Remember Me is a book of layers. When a bag lady is robbed of her suitcase and wig and goes in search of the thief, the layers begin to peel away revealing memories that are often convoluted and blurred. Who is this strange woman? A squatter who inhabits empty rooms and dark corners and seems to be little more than a human shell. We learn that her name was once Patricia but that she’s Winnie now and that the story buried behind the blank face spans seven decades and the second of the two wars that convulsed the globe.

The suitcase isn’t the only thing that has ever been stolen from Winnie. Her childhood was stolen by the ghosts that robbed her mother of her sanity and by default robbed the child of a mother. Later, her name was stolen by the grandfather with whom she was sent to live when her widowed father couldn’t afford to raise her.  When war opens, she suffers yet another relocation when she is sent to the Fens to live with her aunt in a land of bountiful rain and mud and not enough food for anyone. For a brief period afterward, Winnie’s life sparkles but then it spirals downward yet again.
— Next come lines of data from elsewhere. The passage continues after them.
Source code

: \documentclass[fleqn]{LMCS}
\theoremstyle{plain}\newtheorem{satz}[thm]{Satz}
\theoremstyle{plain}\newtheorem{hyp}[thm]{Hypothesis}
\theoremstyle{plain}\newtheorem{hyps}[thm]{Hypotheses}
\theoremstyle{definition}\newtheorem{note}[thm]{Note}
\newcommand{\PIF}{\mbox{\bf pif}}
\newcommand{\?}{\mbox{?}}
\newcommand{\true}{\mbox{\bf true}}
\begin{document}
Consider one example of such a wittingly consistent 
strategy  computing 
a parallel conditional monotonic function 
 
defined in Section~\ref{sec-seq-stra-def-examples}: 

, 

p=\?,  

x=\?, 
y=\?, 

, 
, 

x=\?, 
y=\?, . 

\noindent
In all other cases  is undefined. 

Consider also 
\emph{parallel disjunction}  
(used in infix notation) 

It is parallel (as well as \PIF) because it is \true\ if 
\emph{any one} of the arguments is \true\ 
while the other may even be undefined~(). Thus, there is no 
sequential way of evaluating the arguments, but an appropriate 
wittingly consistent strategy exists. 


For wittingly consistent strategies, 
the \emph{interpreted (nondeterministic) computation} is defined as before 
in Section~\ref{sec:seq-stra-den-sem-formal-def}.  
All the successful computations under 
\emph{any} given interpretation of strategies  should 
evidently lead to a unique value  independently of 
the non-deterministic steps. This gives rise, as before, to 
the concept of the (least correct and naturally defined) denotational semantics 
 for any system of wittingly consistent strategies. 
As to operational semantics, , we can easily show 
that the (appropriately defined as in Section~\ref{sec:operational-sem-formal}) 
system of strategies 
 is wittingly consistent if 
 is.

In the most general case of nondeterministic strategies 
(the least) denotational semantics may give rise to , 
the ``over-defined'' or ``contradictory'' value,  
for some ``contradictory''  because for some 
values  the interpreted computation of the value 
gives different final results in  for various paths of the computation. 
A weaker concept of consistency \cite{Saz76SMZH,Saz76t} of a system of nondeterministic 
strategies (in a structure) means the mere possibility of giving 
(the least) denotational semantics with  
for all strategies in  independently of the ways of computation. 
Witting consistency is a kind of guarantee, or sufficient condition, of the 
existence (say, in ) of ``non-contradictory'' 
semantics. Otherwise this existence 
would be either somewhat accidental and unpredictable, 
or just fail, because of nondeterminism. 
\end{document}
More often than not we walk past the homeless women who squat in empty doorways; Azzopardi takes a different approach. Using her considerable skill as a novelist she creates a poignant tale of a woman who reels from one crisis to another, unable to control the events and the people that rob her of the things that matter most. As Winnie searches for the truth, she truly becomes a person worth remembering.

This is the second of Azzopardi’s four novels and the first I read. Remember Me was shortlisted for Wales Book of the Year.